Cash bail is an amount of cash or money that a person accused of crime pays to the court so that he/she can be released until trial. In simpler terms, one deposits money with the court in exchange for freedom. It is a way of making sure that the person returns to court for trial.
There are different types of cash bail. This includes;
- Pre-trial bail that is given to an accused person before trial.
- Bail pending appeal that is given to a person who was already sentenced and is waiting for the hearing of an appeal.
- Anticipatory bail which is given to a person pending his or her arrest. This is as long as the applicant demonstrates that his or her right to liberty is likely to be breached or compromised by a state organ that is required to protect his or her rights.

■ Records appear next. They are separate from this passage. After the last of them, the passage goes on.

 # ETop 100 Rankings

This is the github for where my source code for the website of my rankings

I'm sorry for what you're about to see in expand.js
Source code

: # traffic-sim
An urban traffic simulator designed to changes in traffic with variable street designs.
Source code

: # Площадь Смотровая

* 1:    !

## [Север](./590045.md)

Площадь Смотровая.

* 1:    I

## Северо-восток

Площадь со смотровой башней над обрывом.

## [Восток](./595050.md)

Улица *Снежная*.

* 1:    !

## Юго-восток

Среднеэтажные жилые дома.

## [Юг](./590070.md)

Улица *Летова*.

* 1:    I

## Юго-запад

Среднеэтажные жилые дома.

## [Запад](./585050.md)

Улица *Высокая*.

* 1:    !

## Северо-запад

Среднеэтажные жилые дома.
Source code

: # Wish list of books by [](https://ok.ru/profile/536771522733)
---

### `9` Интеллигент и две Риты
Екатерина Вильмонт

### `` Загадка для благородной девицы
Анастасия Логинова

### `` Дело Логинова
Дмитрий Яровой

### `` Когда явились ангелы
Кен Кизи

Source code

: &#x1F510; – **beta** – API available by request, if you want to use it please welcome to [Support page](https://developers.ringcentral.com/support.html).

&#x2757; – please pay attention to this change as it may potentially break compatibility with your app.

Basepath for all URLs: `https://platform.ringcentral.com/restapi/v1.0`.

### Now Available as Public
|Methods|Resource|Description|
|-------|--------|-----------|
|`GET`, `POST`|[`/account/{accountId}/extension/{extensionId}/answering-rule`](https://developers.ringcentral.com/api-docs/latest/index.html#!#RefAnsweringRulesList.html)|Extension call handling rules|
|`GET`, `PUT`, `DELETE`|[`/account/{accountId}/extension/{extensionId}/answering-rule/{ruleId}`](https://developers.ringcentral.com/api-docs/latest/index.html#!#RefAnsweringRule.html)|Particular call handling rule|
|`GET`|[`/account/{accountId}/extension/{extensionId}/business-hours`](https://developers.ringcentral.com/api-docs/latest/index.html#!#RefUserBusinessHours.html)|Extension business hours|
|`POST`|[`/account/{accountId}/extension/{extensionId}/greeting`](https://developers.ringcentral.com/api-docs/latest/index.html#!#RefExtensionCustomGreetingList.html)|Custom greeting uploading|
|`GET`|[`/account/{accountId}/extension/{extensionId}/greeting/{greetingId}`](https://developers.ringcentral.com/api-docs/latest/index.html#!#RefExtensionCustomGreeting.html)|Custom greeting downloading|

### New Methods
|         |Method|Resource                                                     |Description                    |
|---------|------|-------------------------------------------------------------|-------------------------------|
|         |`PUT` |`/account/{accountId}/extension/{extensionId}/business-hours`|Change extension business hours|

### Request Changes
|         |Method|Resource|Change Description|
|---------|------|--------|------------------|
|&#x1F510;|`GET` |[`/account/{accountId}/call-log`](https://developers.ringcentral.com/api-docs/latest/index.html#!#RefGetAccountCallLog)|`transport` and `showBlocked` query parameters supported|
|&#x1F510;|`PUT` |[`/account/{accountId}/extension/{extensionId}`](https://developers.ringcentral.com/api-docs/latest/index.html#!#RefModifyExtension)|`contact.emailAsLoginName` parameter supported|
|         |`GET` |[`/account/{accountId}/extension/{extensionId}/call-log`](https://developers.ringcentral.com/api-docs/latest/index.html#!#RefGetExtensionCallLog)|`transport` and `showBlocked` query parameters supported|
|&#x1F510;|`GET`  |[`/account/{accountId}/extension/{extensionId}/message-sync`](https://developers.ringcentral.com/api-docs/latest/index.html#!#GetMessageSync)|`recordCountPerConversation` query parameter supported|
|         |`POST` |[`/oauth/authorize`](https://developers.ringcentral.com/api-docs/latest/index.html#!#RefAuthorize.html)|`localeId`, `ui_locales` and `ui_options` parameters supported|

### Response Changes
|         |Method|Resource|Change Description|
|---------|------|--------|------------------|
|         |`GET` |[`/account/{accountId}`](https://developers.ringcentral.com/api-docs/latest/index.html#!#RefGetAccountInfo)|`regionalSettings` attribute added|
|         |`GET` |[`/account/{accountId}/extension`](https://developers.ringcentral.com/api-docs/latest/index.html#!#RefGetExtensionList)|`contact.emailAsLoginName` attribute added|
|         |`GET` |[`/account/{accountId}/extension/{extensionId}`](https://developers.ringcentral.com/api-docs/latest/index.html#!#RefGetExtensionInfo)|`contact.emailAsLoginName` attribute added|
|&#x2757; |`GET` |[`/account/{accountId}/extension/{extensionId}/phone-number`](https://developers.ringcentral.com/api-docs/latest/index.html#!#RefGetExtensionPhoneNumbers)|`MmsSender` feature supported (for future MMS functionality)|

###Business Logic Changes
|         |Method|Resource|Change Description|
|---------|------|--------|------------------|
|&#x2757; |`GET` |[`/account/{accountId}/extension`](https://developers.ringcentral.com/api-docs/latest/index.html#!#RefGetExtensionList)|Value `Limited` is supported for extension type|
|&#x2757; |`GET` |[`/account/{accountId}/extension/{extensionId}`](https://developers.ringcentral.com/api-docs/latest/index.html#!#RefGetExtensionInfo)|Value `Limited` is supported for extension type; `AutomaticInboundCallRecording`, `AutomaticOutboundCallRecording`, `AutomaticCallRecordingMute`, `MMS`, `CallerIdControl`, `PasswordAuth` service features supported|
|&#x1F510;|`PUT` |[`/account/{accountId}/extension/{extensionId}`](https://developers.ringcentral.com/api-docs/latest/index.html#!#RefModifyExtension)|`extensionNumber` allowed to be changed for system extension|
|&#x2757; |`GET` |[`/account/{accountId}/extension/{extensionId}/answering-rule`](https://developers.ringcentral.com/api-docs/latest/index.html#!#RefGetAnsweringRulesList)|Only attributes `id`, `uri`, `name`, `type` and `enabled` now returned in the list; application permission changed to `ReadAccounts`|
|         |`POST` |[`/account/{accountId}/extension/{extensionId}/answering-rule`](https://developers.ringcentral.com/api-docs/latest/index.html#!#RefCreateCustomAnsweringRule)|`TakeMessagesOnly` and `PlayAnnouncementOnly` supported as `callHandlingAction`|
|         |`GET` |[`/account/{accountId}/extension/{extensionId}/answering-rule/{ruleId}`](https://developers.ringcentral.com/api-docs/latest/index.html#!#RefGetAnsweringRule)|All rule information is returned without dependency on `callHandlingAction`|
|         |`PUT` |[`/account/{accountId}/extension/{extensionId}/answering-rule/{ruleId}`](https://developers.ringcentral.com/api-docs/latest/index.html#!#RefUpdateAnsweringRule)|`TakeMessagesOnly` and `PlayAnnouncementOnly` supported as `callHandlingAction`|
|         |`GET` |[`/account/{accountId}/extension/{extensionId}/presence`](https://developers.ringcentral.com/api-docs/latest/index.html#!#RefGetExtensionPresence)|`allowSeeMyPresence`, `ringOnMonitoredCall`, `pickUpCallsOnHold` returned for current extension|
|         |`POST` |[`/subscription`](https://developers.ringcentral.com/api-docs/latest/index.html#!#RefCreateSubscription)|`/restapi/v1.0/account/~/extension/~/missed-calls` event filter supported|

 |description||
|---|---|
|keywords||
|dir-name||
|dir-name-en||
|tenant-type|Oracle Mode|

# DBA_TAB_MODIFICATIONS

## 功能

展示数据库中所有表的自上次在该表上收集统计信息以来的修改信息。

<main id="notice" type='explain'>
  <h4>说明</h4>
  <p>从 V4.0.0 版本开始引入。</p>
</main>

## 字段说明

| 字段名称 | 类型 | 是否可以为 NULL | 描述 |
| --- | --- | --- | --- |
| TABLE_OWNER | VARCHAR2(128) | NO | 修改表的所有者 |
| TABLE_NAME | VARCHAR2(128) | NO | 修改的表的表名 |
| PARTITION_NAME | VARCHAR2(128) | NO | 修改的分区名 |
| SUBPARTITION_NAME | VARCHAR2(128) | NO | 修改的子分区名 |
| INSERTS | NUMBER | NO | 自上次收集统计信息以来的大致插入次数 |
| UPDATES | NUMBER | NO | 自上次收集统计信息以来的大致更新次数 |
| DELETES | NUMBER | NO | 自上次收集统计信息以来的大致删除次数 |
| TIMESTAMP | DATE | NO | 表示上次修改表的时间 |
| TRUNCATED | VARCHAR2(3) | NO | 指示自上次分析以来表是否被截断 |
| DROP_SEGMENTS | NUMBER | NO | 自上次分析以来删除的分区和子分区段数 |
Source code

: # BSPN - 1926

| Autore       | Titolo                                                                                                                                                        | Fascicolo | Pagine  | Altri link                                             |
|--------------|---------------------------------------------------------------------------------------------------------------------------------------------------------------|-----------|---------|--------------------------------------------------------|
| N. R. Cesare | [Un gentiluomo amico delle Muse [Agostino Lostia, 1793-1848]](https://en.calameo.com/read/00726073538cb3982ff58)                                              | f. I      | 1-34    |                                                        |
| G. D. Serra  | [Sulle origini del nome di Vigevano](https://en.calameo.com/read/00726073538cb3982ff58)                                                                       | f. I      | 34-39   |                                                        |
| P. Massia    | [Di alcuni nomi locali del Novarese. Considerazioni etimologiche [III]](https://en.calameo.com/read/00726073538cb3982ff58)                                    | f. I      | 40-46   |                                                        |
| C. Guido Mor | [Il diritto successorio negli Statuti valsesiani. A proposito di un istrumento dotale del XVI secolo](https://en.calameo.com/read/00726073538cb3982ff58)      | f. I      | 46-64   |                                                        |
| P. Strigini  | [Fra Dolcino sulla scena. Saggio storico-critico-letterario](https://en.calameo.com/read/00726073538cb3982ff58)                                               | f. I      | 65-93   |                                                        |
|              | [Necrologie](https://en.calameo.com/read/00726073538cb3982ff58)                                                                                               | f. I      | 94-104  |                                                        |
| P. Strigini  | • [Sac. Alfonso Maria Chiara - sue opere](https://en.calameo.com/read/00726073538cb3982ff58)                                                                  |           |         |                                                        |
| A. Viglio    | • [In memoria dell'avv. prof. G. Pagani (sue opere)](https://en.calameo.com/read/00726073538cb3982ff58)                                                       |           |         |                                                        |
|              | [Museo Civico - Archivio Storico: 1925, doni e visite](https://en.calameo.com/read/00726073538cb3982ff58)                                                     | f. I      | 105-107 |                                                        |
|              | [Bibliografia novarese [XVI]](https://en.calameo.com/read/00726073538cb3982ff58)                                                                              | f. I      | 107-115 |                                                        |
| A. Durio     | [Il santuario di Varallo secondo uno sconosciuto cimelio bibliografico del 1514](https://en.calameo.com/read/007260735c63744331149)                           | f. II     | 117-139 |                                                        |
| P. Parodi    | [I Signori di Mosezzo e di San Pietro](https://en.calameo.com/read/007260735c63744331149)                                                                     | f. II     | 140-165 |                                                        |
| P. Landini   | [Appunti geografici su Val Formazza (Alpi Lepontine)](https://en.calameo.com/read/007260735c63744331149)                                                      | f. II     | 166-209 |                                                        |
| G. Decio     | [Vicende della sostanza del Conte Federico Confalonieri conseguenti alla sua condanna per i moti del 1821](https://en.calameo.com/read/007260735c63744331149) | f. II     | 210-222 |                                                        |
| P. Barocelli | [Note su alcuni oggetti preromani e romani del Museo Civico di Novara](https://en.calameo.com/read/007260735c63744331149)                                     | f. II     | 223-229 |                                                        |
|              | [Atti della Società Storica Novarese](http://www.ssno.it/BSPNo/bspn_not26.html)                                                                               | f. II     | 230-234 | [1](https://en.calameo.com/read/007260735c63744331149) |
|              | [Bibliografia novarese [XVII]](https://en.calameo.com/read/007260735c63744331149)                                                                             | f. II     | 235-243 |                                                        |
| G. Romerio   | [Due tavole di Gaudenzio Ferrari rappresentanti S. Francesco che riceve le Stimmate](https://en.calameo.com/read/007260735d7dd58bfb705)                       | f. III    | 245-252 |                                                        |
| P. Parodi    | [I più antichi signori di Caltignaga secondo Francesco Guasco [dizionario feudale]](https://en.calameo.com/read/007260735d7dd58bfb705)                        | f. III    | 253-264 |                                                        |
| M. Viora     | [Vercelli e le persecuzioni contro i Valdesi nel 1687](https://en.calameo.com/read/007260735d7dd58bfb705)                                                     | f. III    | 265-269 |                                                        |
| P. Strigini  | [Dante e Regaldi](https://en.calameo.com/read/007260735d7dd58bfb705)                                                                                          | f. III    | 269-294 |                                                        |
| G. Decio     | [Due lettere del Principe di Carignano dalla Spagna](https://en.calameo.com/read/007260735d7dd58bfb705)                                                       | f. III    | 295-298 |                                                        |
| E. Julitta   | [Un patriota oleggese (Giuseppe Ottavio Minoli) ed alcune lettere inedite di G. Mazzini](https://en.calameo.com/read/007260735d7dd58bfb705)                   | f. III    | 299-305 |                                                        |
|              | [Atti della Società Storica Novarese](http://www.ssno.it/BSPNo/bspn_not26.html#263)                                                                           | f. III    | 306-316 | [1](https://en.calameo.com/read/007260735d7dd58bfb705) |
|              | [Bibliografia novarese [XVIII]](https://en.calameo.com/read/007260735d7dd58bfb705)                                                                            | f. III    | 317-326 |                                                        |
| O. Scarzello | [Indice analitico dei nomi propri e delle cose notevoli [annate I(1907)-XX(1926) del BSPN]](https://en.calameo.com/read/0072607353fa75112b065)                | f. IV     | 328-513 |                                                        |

On the other hand, bond relates to when a court asks an accused person to deposit security or surety for release instead of paying cash. A bond can be self defining or with a surety, which implies that a person binds himself to ensure that an accused person attends court and complies with all conditions. A court may accept title deeds, motor vehicle logbooks, bank drafts, payslip, share certificate or insurance bonds as security.
According to Article 39 of the new constitution, everyone has a right to bail. All offences are bailable unless there are compelling reasons to deny one. If an accused person fails to attend court when required and the court goes ahead to issue a warrant of arrest, the sum of money deposited as security will be forfeited to the court.